### The task
What lines in the listing below hold the string "article"? Please copy them out.

### Material provided

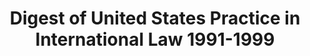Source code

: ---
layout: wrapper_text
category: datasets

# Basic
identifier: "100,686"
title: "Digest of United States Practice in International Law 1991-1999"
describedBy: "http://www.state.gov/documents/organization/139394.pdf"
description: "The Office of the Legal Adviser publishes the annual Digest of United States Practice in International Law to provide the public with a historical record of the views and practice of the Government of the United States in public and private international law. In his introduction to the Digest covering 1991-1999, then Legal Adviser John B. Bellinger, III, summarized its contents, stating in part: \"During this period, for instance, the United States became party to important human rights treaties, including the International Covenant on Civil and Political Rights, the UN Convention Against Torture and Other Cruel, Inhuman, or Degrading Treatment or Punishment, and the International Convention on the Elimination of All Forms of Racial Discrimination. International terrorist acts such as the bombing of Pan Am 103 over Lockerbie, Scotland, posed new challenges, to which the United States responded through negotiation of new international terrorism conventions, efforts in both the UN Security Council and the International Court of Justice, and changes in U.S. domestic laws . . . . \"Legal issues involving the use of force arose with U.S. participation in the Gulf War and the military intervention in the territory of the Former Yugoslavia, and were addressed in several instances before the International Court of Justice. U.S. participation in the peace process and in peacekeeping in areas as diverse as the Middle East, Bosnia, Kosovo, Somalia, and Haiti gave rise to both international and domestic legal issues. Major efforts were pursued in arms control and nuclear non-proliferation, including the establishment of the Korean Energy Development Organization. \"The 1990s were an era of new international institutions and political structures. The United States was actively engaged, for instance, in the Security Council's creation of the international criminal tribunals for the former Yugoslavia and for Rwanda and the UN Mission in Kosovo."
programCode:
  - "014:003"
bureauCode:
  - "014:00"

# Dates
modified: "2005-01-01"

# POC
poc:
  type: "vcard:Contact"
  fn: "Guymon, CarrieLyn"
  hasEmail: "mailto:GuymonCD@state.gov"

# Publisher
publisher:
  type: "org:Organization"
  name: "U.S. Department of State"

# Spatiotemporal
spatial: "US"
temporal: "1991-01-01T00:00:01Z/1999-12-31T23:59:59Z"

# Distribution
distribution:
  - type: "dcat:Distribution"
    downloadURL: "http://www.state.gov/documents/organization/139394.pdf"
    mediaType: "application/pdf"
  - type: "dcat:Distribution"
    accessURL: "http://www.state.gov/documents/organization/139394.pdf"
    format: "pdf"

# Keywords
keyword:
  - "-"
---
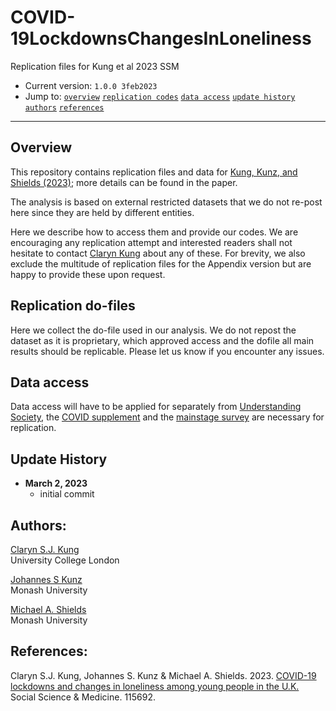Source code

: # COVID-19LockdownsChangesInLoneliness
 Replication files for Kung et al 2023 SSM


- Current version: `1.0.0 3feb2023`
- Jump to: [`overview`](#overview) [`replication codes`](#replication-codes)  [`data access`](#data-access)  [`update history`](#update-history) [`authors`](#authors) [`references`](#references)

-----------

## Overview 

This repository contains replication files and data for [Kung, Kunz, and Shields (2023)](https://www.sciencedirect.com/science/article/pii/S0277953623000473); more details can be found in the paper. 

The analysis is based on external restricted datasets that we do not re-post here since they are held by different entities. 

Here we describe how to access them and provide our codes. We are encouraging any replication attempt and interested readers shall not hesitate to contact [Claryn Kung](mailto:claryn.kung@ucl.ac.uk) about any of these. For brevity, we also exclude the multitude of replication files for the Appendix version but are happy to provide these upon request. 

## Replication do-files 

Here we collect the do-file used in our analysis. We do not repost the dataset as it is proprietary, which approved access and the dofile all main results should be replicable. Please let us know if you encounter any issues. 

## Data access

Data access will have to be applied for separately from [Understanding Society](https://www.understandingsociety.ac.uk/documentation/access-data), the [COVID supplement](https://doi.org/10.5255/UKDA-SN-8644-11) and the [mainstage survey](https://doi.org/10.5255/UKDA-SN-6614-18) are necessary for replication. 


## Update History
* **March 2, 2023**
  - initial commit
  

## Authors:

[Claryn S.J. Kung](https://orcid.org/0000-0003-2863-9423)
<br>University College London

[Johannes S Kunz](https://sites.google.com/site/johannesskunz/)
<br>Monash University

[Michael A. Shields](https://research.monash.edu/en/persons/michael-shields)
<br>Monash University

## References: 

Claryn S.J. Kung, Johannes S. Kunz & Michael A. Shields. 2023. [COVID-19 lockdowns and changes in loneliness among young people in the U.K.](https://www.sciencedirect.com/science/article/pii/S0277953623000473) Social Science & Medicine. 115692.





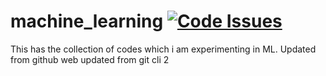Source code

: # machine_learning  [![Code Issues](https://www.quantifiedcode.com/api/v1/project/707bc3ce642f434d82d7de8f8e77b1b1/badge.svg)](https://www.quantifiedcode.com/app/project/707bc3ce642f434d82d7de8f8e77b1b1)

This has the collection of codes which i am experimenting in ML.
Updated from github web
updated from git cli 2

### Solved problem
This repository contains replication files and data for [Kung, Kunz, and Shields (2023)](https://www.sciencedirect.com/science/article/pii/S0277953623000473); more details can be found in the paper. 
Claryn S.J. Kung, Johannes S. Kunz & Michael A. Shields. 2023. [COVID-19 lockdowns and changes in loneliness among young people in the U.K.](https://www.sciencedirect.com/science/article/pii/S0277953623000473) Social Science & Medicine. 115692.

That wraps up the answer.